Your objective:
The answer should be a single number: how many lines of the entries below hold the word "branching".

[Stored data entries]
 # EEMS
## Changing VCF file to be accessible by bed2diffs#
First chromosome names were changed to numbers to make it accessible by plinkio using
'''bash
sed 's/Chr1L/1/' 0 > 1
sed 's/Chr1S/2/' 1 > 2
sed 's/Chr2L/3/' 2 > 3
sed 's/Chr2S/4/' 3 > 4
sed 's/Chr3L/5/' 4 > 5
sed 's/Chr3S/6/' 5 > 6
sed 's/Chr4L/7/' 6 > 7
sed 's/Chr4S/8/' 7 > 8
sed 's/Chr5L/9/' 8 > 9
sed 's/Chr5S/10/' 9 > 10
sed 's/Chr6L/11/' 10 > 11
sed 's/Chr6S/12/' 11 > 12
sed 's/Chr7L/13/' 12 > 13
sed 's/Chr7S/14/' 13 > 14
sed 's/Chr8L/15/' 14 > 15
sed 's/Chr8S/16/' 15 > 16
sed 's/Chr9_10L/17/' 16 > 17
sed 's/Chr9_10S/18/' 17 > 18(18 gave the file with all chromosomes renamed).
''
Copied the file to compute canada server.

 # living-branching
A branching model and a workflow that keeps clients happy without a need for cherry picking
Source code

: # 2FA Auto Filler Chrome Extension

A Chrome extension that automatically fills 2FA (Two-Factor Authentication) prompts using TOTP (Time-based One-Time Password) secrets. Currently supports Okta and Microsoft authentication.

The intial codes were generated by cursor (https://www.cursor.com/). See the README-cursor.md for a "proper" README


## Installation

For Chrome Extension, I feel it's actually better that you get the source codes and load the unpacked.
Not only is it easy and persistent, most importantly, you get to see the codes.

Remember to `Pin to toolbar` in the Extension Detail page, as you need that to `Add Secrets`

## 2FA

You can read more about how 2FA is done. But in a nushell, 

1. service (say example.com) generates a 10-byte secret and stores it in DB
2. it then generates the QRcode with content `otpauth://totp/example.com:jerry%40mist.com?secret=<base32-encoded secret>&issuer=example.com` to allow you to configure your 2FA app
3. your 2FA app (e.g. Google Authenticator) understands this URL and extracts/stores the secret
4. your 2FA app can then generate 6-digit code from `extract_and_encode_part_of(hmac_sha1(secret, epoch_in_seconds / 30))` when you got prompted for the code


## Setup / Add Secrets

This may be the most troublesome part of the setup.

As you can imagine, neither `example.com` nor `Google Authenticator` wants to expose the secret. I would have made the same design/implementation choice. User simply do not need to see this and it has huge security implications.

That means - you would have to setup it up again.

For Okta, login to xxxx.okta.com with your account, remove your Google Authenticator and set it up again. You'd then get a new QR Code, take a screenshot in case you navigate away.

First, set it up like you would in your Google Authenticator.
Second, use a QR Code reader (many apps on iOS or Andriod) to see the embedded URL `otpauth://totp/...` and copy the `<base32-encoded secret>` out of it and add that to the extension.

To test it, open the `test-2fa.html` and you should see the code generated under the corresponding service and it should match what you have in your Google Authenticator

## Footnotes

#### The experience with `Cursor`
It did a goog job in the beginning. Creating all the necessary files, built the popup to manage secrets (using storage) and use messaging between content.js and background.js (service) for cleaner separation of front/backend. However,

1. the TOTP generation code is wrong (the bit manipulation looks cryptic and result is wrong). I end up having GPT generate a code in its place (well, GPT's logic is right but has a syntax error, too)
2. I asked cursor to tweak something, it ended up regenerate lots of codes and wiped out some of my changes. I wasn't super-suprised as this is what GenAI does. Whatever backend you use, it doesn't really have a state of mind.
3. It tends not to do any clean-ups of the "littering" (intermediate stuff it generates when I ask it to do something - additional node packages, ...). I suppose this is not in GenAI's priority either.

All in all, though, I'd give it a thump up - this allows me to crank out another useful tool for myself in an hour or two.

Result of the task:
2